Ruminant infectious diseases cause economic impact through losses in animal production and human health. Most of the commercially available veterinary vaccines are live attenuated or inactivated which induce different degrees of efficacy, i.e., decrease in clinical symptoms, pathogen dissemination, etc. (1, 2). The use of these vaccines has greatly enhanced ruminant and public wellbeing around the world, however, in some cases, they have limitations in their ability to induce protective immunity. Thus, rationally designed vaccines along with specific immunization schemes are required to achieve the desired outcome of vaccination against an infectious disease. Vaccine safety is another important consideration, not only in terms of potential risks to the target animal (to which the vaccine is administered), but also to the environment and to consumers of food derived from vaccinated animals (3).

Knowledge of the immune response induced by vaccination will contribute to identify the mechanisms involved in protection against a pathogen and would help to develop strategies to improve it. In this sense, this Research Topic reports experimental studies on the immune response and safety induced by two live-attenuated vaccines and of a rationally designed virus-like particles (VLP)-based vaccine against relevant ruminant pathogens. Also, a review discussing the efficacy of commercially available vaccines against an important respiratory virus of cattle is included.

One of the diseases affecting ruminants and causing economic losses is Johne's Disease (JD), caused by Mycobacterium avium subsp. paratuberculosis (Map). Animals are infected at an early age, mainly by the oral route. The source of infection are the feces of infected adult animals. It is a chronic disease causing diarrhea, weight loss, reduced milk production and reduced milk yield (4). Control of this disease is challenging due to the ineffectiveness of the cull and replacement strategy and the current vaccines on the market, which are based on inactivated whole-cell Map, do not provide protection against infection (5). Hanafy et al. described the safety and immune response elicited by a live attenuated vaccine candidate Map-ΔlipN (pgsN) via the subcutaneous and intranasal routes in goats, compared to the inactivated vaccine Mycopar.
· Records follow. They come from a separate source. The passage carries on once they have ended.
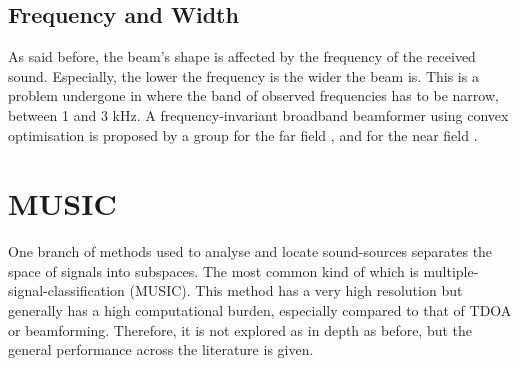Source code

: \documentclass{report}
\begin{document}
\subsection{Frequency and Width}

As said before, the beam's shape is affected by the frequency of the received sound. Especially, the lower the frequency is the wider the beam is. This is a problem undergone in \cite{tamai_three_2005} where the band of observed frequencies has to be narrow, between 1 and 3 \si{kHz}. A frequency-invariant broadband beamformer using convex optimisation is proposed by a group for the far field \cite{argentieri_experimental_2005}, \cite{argentieri_prototyping_2005} and for the near field \cite{argentieri_modal_2006}.

\section{MUSIC}

One branch of methods used to analyse and locate sound-sources separates the space of signals into subspaces. The most common kind of which is multiple-signal-classification (MUSIC). This method has a very high resolution but generally has a high computational burden, especially compared to that of TDOA or beamforming. Therefore, it is not explored as in depth as before, but the general performance across the literature is given.
\end{document}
Simultaneous administration of different vaccines is widely used in veterinary medicine. However, it is recommended to demonstrate the lack of interference following concurrent administration of vaccines against different pathogens. In this sense, Crawford et al. evaluate the cellular immune response of cattle immunized with either Brucella abortus strain RB51, a viral modified live vaccine (vMLV) against Bovine Respiratory Disease Complex or both RB51 and a vMLV vaccine. The authors measured the frequency of CD4⁺, CD8⁺, and γδ⁺ T cell populations within peripheral blood mononuclear cells (PBMCs) and the frequency of interferon gamma (IFN-γ) producing cells and demonstrated a lack of vaccine interference following concurrent administration of vMLV and RB51.

Bos taurus papillomavirus (BTV) causes the formation of benign skin lesions in cattle. Papillomaviruses (PVs) are small, non-enveloped, double-stranded DNA viruses, classically described as epitheliotropic. PVs are capable of infecting both humans and animals, but are host specific (6). The L1 and L2 capsid proteins play a crucial role in virus recognition by the host immune system. Therefore, they are being widely used for vaccine development. Vrablikova et al. describe the expression of capsid proteins, particularly L1, in a baculovirus system. They demonstrate that L1 proteins have the ability to generate non-infectious particles with a virus-like morphology, which achieves the activation of the immune system. This provides a platform for the production of recombinant proteins for the development of veterinary vaccines.

Bovine respiratory syncytial virus (BRSV) is considered one of the most important viral pathogens of the bovine respiratory disease complex (BRDC) in calves (7). BRSV-associated respiratory disease outbreaks are described in dairy and beef calves (7–9) and most commonly affects calves under 6 months of age. In order to provide information about BRSV calf vaccination to the veterinary community, Martinez et al. performed a systematic review and meta-analysis based on studies using commercially available BRSV-containing vaccines. The authors focused on studies that included experimental efficacy trials of animals under 6 months of age and analyzed morbidity and mortality rates after (the) BRSV challenge. They also studied the levels of such parameters in the presence of serum neutralizing antibodies and provided valuable information about the impact of vaccination of cattle with commercially available modified-live virus and inactivated BRSV vaccines.

In summary, this Research Topic presents different studies that provide valuable information about safety and immune response induced by a new vaccine candidate and a vaccine platform against ruminant pathogens (JD and BTV, respectively). Also, the potential effects on the immune response of cattle co-administered with RB51 and vMLV vaccines and a meta-analysis of the efficacy induced by inactivated and MLV BRSV vaccinated calves are included. We hope that the reader will find this Research Topic interesting and that it may contribute to control ruminant infectious disease by introducing new vaccine candidates.